# Seroma post op CABG



## MNovoselatz (Jun 3, 2010)

Hello all~ I have a patient who has a seroma at the site where the venous graft was taken for their CABG. I'm in the post op global. For evacuation of the seroma, would this be considered related (modifier78) or unrelated (modifier79) to the CABG? I can read this both ways, so I would like to get an opinion from someone who has has this happen before. Thank you


----------



## sbicknell (Jun 3, 2010)

You didn't say where this 2nd procedure was done. But, I would use the -78 as the seroma was a result of the surgical procedure

_-78  Unplanned Return to the Operating/Procedure Room by the Same Physician Following Initial Procedure for a Related Procedure During the Postoperative Period: It may be necessary to indicate that another procedure was performed during the postoperative period of the initial procedure (unplanned procedure following initial procedure). When this procedure is related to the first and requires the use of the operating or procedure room, it may be reported by adding modifier 78 to the related procedure._


----------



## MNovoselatz (Jun 4, 2010)

My apologies- the seroma was at the lower extremity saphenectomy site.
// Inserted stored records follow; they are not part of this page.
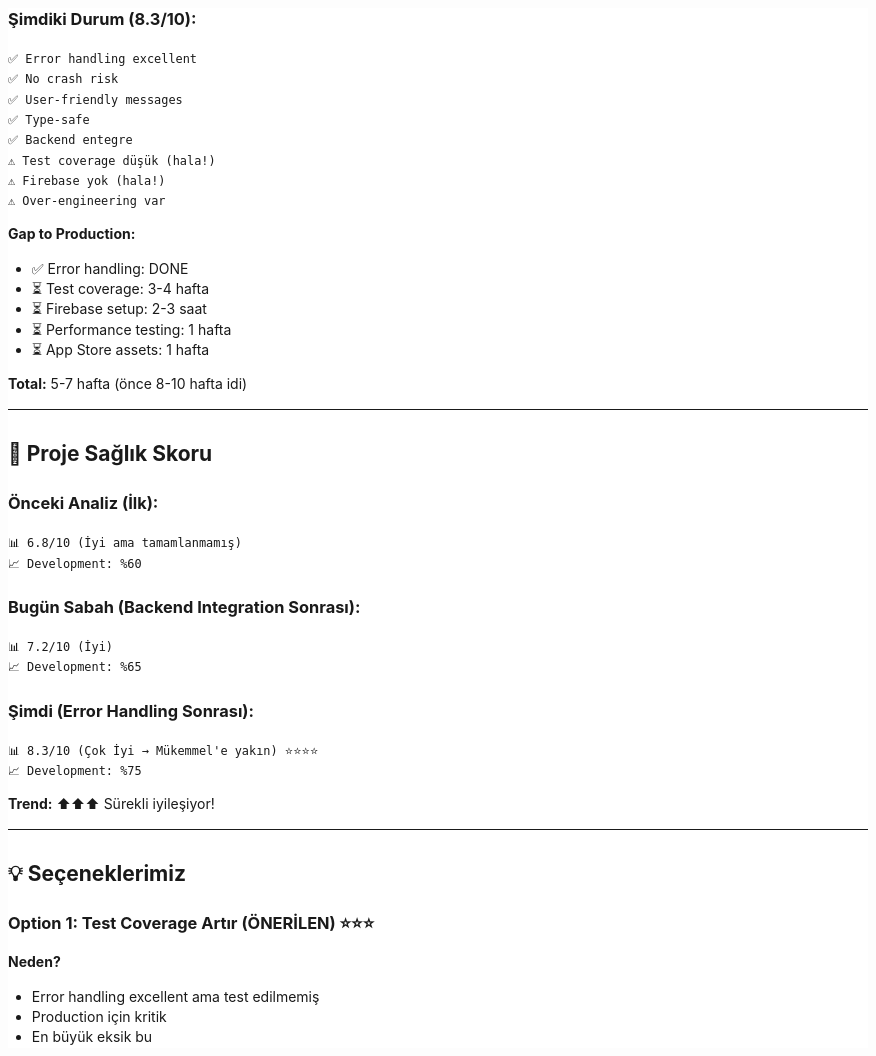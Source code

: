 ### Şimdiki Durum (8.3/10):
```
✅ Error handling excellent
✅ No crash risk
✅ User-friendly messages
✅ Type-safe
✅ Backend entegre
⚠️ Test coverage düşük (hala!)
⚠️ Firebase yok (hala!)
⚠️ Over-engineering var
```

**Gap to Production:**
- ✅ Error handling: DONE
- ⏳ Test coverage: 3-4 hafta
- ⏳ Firebase setup: 2-3 saat
- ⏳ Performance testing: 1 hafta
- ⏳ App Store assets: 1 hafta

**Total:** 5-7 hafta (önce 8-10 hafta idi)

---

## 🎯 Proje Sağlık Skoru

### Önceki Analiz (İlk):
```
📊 6.8/10 (İyi ama tamamlanmamış)
📈 Development: %60
```

### Bugün Sabah (Backend Integration Sonrası):
```
📊 7.2/10 (İyi)
📈 Development: %65
```

### Şimdi (Error Handling Sonrası):
```
📊 8.3/10 (Çok İyi → Mükemmel'e yakın) ⭐⭐⭐⭐
📈 Development: %75
```

**Trend:** ⬆️⬆️⬆️ Sürekli iyileşiyor!

---

## 💡 Seçeneklerimiz

### Option 1: Test Coverage Artır (ÖNERİLEN) ⭐⭐⭐

**Neden?**
- Error handling excellent ama test edilmemiş
- Production için kritik
- En büyük eksik bu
I'm thinking I should go with the 78 as well.

Thank you!
MN


----------



## sbicknell (Jun 4, 2010)

Yes, I was responding as the seroma was at the saphenectomy site. I guess I just kind of assumed that site from your question. I just didn't know from your question if this 2nd procedure was during the same admission or later in the office with a re-admit.

But either way, I agree that the -78 is your best modifier


----------